*** MATERIAL PROVIDED Section Begins ***

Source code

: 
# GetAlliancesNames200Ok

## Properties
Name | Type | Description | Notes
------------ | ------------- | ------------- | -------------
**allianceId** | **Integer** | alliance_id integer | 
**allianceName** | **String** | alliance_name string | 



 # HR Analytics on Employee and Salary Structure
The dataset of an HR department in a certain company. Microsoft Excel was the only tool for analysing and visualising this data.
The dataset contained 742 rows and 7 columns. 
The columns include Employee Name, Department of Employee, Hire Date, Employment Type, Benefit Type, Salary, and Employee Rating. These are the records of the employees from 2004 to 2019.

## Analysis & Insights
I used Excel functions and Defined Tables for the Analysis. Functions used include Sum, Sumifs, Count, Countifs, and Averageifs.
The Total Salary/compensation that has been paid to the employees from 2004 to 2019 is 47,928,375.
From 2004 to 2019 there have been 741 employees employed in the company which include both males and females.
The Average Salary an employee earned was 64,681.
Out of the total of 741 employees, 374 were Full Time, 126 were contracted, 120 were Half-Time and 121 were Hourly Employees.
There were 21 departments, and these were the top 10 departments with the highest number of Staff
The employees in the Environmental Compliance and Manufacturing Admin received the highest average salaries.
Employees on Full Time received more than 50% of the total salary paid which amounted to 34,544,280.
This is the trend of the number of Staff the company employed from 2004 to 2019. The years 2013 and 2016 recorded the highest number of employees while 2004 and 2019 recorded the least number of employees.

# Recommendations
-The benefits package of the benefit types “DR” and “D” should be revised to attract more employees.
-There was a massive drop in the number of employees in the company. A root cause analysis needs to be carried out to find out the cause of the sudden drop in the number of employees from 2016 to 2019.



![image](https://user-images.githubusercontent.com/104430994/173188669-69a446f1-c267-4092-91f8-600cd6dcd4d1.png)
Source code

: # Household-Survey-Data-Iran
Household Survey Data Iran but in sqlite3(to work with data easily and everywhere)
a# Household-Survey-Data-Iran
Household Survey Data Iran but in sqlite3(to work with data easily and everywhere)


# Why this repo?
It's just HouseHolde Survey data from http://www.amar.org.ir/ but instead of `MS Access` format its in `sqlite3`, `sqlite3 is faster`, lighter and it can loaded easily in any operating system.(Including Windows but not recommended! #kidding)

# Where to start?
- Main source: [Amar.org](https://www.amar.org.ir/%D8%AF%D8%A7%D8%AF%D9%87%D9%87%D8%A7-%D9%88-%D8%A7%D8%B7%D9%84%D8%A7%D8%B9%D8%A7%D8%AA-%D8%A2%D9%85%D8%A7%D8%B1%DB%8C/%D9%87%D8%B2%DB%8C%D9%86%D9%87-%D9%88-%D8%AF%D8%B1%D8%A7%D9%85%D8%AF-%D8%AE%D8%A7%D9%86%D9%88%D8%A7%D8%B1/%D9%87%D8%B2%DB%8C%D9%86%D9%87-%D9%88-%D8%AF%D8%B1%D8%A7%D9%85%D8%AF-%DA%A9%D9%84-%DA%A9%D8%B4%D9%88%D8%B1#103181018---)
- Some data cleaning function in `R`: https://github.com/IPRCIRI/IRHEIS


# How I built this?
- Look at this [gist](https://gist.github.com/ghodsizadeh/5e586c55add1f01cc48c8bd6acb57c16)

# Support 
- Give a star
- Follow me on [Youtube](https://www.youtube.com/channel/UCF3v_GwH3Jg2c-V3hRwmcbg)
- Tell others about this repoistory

*** MATERIAL PROVIDED Section Ends ***

■ TASK TO COMPLETE: Transcribe the material above in its entirety. Match it exactly.

■ TASK ANSWER:
Source code

: 
# GetAlliancesNames200Ok

## Properties
Name | Type | Description | Notes
------------ | ------------- | ------------- | -------------
**allianceId** | **Integer** | alliance_id integer | 
**allianceName** | **String** | alliance_name string | 



 # HR Analytics on Employee and Salary Structure
The dataset of an HR department in a certain company. Microsoft Excel was the only tool for analysing and visualising this data.
The dataset contained 742 rows and 7 columns. 
The columns include Employee Name, Department of Employee, Hire Date, Employment Type, Benefit Type, Salary, and Employee Rating. These are the records of the employees from 2004 to 2019.

## Analysis & Insights
I used Excel functions and Defined Tables for the Analysis. Functions used include Sum, Sumifs, Count, Countifs, and Averageifs.
The Total Salary/compensation that has been paid to the employees from 2004 to 2019 is 47,928,375.
From 2004 to 2019 there have been 741 employees employed in the company which include both males and females.
The Average Salary an employee earned was 64,681.
Out of the total of 741 employees, 374 were Full Time, 126 were contracted, 120 were Half-Time and 121 were Hourly Employees.
There were 21 departments, and these were the top 10 departments with the highest number of Staff
The employees in the Environmental Compliance and Manufacturing Admin received the highest average salaries.
Employees on Full Time received more than 50% of the total salary paid which amounted to 34,544,280.
This is the trend of the number of Staff the company employed from 2004 to 2019. The years 2013 and 2016 recorded the highest number of employees while 2004 and 2019 recorded the least number of employees.

# Recommendations
-The benefits package of the benefit types “DR” and “D” should be revised to attract more employees.
-There was a massive drop in the number of employees in the company. A root cause analysis needs to be carried out to find out the cause of the sudden drop in the number of employees from 2016 to 2019.



![image](https://user-images.githubusercontent.com/104430994/173188669-69a446f1-c267-4092-91f8-600cd6dcd4d1.png)
Source code

: # Household-Survey-Data-Iran
Household Survey Data Iran but in sqlite3(to work with data easily and everywhere)
a# Household-Survey-Data-Iran
Household Survey Data Iran but in sqlite3(to work with data easily and everywhere)


# Why this repo?
It's just HouseHolde Survey data from http://www.amar.org.ir/ but instead of `MS Access` format its in `sqlite3`, `sqlite3 is faster`, lighter and it can loaded easily in any operating system.(Including Windows but not recommended! #kidding)

# Where to start?
- Main source: [Amar.org](https://www.amar.org.ir/%D8%AF%D8%A7%D8%AF%D9%87%D9%87%D8%A7-%D9%88-%D8%A7%D8%B7%D9%84%D8%A7%D8%B9%D8%A7%D8%AA-%D8%A2%D9%85%D8%A7%D8%B1%DB%8C/%D9%87%D8%B2%DB%8C%D9%86%D9%87-%D9%88-%D8%AF%D8%B1%D8%A7%D9%85%D8%AF-%D8%AE%D8%A7%D9%86%D9%88%D8%A7%D8%B1/%D9%87%D8%B2%DB%8C%D9%86%D9%87-%D9%88-%D8%AF%D8%B1%D8%A7%D9%85%D8%AF-%DA%A9%D9%84-%DA%A9%D8%B4%D9%88%D8%B1#103181018---)
- Some data cleaning function in `R`: https://github.com/IPRCIRI/IRHEIS


# How I built this?
- Look at this [gist](https://gist.github.com/ghodsizadeh/5e586c55add1f01cc48c8bd6acb57c16)

# Support 
- Give a star
- Follow me on [Youtube](https://www.youtube.com/channel/UCF3v_GwH3Jg2c-V3hRwmcbg)
- Tell others about this repoistory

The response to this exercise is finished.